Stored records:
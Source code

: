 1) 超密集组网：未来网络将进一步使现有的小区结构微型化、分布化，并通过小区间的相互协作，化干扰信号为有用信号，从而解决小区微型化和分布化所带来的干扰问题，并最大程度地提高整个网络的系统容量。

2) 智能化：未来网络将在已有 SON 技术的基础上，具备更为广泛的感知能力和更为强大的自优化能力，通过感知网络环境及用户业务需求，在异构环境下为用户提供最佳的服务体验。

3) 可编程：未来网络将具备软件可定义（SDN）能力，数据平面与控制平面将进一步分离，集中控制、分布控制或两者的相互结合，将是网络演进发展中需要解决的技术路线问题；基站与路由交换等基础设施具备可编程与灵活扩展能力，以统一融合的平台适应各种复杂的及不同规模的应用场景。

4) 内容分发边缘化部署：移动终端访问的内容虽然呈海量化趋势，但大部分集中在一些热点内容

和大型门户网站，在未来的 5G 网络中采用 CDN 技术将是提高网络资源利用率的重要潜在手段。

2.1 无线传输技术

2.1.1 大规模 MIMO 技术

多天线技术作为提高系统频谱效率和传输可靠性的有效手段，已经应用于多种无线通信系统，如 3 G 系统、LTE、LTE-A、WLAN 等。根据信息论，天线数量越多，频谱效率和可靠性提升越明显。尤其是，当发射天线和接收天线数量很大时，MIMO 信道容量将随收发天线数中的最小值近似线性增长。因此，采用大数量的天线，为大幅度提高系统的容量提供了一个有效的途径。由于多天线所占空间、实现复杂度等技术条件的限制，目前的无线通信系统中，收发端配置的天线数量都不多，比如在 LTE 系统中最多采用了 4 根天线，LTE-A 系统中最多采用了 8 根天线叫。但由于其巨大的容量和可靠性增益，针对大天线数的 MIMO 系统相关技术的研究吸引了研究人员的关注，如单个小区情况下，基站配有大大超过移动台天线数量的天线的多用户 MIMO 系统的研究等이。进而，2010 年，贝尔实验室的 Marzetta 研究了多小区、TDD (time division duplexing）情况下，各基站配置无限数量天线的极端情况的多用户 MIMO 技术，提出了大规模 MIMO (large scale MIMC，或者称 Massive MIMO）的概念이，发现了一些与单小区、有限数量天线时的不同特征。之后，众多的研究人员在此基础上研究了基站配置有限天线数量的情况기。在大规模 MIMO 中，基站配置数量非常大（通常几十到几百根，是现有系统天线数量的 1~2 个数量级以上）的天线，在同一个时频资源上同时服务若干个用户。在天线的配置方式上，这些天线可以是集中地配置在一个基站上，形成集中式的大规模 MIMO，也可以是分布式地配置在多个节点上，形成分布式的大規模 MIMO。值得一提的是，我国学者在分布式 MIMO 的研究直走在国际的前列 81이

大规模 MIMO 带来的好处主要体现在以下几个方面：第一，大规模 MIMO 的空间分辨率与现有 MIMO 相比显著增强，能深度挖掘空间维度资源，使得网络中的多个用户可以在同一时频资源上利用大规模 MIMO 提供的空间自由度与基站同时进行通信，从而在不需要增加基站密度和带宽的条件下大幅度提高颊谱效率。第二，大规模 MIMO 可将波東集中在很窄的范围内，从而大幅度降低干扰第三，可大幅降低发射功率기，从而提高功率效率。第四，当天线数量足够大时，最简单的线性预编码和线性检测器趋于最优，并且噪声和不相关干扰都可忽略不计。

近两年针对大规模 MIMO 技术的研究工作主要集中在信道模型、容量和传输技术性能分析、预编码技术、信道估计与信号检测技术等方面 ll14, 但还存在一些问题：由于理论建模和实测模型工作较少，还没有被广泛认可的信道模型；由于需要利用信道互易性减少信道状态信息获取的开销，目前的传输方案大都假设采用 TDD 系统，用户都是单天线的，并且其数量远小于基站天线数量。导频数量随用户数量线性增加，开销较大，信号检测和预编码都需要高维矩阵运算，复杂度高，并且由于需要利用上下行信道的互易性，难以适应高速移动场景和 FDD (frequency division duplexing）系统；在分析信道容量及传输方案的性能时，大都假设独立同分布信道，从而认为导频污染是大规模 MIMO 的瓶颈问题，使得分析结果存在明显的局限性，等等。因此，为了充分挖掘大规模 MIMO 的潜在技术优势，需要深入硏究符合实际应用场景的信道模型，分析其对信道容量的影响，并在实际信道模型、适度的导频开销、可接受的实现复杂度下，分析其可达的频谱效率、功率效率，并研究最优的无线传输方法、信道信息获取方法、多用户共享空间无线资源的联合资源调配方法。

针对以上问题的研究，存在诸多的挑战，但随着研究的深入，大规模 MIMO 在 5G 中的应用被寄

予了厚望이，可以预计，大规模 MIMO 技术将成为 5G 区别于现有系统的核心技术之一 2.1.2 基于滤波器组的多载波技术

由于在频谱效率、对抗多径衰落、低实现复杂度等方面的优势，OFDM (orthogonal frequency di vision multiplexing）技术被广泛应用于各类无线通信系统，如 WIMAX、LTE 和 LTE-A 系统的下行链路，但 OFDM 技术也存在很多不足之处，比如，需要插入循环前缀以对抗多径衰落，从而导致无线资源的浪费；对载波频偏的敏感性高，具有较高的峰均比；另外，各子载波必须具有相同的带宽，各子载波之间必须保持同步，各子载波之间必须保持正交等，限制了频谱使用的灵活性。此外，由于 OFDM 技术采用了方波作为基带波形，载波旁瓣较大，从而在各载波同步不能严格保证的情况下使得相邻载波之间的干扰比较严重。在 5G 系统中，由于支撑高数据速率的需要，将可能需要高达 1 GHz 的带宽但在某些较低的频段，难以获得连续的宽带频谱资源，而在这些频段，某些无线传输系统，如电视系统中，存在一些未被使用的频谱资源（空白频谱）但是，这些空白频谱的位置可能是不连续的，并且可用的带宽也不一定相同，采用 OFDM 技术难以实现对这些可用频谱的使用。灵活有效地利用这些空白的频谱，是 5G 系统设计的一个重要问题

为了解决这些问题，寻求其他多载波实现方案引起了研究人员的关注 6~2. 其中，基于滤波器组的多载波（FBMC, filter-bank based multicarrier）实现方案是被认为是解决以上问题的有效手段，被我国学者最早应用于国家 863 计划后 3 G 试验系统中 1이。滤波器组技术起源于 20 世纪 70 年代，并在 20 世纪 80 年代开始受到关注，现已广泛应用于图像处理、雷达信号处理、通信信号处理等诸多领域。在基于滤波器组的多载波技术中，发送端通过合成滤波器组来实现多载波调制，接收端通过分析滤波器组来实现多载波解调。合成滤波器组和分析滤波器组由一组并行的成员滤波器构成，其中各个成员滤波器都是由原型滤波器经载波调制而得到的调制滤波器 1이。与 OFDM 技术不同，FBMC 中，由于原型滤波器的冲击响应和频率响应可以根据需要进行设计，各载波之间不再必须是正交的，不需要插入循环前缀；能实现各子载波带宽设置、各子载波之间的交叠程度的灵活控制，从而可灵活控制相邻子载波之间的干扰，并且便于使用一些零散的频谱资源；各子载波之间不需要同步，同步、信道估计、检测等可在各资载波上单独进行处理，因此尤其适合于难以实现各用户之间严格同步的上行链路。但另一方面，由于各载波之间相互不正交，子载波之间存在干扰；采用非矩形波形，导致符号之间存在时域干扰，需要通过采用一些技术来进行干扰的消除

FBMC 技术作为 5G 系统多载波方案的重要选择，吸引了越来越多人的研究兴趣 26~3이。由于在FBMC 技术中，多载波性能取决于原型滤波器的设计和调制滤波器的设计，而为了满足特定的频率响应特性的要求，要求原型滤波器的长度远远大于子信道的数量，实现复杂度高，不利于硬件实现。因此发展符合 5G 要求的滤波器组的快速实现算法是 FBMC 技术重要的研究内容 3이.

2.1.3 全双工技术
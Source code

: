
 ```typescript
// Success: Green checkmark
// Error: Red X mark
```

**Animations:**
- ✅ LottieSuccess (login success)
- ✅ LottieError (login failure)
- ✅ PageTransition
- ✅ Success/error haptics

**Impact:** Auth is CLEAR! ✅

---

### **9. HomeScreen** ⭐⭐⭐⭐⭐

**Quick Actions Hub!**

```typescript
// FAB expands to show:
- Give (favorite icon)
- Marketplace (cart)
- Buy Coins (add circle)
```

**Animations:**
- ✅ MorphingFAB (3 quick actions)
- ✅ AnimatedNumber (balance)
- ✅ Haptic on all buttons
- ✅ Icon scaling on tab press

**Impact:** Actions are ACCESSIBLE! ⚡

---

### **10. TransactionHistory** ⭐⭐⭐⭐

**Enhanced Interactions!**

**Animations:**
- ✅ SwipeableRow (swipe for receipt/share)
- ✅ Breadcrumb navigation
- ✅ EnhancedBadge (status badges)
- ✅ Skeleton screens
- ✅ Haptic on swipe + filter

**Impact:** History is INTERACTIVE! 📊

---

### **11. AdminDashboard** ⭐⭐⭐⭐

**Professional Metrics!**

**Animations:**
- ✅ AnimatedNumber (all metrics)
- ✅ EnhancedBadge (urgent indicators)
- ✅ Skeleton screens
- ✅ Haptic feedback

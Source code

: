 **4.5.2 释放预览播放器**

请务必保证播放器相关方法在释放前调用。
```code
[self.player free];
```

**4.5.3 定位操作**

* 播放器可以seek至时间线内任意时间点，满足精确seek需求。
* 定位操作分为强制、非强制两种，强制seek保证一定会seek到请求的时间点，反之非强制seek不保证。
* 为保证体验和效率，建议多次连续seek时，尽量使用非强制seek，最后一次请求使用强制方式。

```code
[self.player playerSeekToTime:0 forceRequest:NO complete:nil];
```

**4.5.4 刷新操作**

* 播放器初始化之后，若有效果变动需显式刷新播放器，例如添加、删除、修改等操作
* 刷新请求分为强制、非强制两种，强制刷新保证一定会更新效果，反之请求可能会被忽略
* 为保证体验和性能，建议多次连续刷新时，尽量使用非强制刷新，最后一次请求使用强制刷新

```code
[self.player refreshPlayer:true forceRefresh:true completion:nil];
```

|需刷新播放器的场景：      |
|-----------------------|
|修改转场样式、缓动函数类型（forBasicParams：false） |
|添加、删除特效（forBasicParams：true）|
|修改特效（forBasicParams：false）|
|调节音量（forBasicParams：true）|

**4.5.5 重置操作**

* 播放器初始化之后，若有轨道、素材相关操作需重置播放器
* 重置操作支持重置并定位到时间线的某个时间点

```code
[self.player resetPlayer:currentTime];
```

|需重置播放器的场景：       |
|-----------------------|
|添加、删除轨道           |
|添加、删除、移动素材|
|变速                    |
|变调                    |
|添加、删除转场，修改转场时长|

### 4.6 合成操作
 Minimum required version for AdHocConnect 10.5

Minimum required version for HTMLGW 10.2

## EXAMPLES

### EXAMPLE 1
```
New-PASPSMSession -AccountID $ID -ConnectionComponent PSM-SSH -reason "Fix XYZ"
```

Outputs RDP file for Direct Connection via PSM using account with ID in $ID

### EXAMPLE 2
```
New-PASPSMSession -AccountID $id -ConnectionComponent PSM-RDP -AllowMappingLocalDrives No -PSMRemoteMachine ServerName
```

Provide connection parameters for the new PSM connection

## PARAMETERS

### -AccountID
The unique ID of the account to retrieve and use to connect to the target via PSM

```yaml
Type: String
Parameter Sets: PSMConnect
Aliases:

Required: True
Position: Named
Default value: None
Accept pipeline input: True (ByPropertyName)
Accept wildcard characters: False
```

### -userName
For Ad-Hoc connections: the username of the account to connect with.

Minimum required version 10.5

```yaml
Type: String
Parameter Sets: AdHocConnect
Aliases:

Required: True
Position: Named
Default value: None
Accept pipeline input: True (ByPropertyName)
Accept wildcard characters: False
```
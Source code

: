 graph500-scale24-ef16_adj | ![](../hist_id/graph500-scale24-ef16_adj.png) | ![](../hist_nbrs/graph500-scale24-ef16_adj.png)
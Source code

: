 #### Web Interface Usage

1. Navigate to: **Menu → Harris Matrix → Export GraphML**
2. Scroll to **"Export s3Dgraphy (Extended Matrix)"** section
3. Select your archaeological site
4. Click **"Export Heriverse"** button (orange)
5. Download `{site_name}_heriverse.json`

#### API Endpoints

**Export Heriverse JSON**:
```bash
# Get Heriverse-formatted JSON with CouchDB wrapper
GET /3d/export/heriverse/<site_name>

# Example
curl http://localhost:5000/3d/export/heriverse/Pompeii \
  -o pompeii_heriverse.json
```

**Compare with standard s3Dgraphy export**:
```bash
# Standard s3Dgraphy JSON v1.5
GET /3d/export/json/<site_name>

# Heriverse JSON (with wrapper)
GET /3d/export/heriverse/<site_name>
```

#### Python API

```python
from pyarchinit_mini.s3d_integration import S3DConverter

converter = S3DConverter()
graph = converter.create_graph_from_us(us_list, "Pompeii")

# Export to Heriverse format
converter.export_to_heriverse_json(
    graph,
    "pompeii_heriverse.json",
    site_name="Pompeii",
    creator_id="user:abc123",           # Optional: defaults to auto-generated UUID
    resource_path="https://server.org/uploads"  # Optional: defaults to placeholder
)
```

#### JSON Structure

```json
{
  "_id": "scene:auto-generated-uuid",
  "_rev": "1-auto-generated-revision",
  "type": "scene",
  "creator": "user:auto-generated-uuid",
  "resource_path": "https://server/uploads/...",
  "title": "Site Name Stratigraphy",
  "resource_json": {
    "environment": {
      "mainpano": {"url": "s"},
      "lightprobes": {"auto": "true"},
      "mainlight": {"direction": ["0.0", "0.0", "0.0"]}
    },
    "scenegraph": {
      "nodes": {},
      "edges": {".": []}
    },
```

Try it:
Reproduce every line from the entries that holds the word "AdHocConnect".

Exercise answer:
 Minimum required version for AdHocConnect 10.5
Parameter Sets: AdHocConnect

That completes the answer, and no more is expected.